Les enjeux géopolitiques
L’entrée de l’Angola dans De Beers aurait des répercussions au-delà du secteur minier :
- Relations Afrique – Occident : Anglo American, maison mère de De Beers, pourrait voir son contrôle remis en question. Une montée en puissance africaine pourrait rééquilibrer la gouvernance.
- Concurrence avec la Russie : le géant russe Alrosa, premier producteur mondial en volume, est fragilisé par les sanctions occidentales depuis la guerre en Ukraine. L’Afrique pourrait combler une partie de ce vide.
- Influence de la Chine : Pékin, grand consommateur de diamants et investisseur majeur en Afrique, observe de près ces évolutions. Une gouvernance africaine renforcée pourrait compliquer son accès direct aux ressources.
Les défis à surmonter
Malgré son ambition, le projet angolais devra relever plusieurs obstacles :
- Financement : la prise de participation nécessitera des milliards de dollars. Or, l’Angola fait face à une dette publique élevée.

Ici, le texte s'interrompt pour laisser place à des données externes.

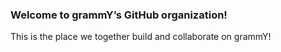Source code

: ### Welcome to grammY’s GitHub organization!

This is the place we together build and collaborate on grammY!
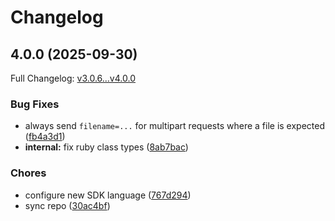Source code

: # Changelog

## 4.0.0 (2025-09-30)

Full Changelog: [v3.0.6...v4.0.0](https://github.com/team-telnyx/telnyx-ruby/compare/v3.0.6...v4.0.0)

### Bug Fixes

* always send `filename=...` for multipart requests where a file is expected ([fb4a3d1](https://github.com/team-telnyx/telnyx-ruby/commit/fb4a3d124ea18c939725c09a9d22a8bde7eea3cb))
* **internal:** fix ruby class types ([8ab7bac](https://github.com/team-telnyx/telnyx-ruby/commit/8ab7bac36ee463f20ff65484ecec561cb4260106))


### Chores

* configure new SDK language ([767d294](https://github.com/team-telnyx/telnyx-ruby/commit/767d294576bfe88a9e47dd3365a250cf39f1edfd))
* sync repo ([30ac4bf](https://github.com/team-telnyx/telnyx-ruby/commit/30ac4bf8c4d7a3739d148ca7e6ac1294365bb0d7))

- Transparence : le secteur diamantaire angolais est encore critiqué pour son manque de clarté. Des scandales passés liés à la Sonangol ou à la gestion des diamants de la Lunda Norte continuent de nourrir la méfiance.
- Consensus régional : bâtir une alliance avec le Botswana, la Namibie et l’Afrique du Sud demandera une fine diplomatie.

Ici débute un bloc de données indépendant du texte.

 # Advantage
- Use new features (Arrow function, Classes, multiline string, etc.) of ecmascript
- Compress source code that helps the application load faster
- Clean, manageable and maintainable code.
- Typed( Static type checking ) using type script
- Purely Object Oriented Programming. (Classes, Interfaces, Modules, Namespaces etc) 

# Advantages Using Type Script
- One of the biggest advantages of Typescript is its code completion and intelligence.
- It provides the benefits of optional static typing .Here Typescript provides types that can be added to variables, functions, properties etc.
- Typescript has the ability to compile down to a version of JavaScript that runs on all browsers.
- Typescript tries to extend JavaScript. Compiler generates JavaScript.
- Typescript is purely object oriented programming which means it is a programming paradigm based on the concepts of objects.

- Risque de dépendance : en s’associant à De Beers, l’Angola devra trouver un équilibre entre souveraineté et partenariat.
Vers un nouveau modèle africain ?
Au-delà des chiffres, l’initiative angolaise pose une question plus large : l’Afrique peut-elle enfin passer du statut de fournisseur de matières premières à celui de co-gouvernant de filières mondiales ?
Le succès de cette démarche dépendra de la capacité des pays africains à :
- investir dans la transformation locale (taille, joaillerie),
- réguler efficacement le secteur pour éviter la contrebande,
- construire une marque « diamant africain » valorisant l’origine éthique et responsable des pierres.
Conclusion : une bataille pour la souveraineté
Si l’Angola réussit à acquérir une part dans De Beers, ce sera un tournant historique : pour la première fois, des pays producteurs africains siégeraient directement dans l’actionnariat du plus grand négociant de diamants au monde.
Ce mouvement traduirait une volonté de souveraineté économique, mais aussi de réécriture de l’histoire. Pendant plus d’un siècle, l’Afrique a été le théâtre d’une exploitation qui enrichissait d’autres continents. Aujourd’hui, elle aspire à devenir l’architecte de son propre destin dans l’un des marchés les plus symboliques du capitalisme mondial.
Le diamant, jadis surnommé « la malédiction africaine », pourrait alors devenir un levier d’unité et de puissance collective.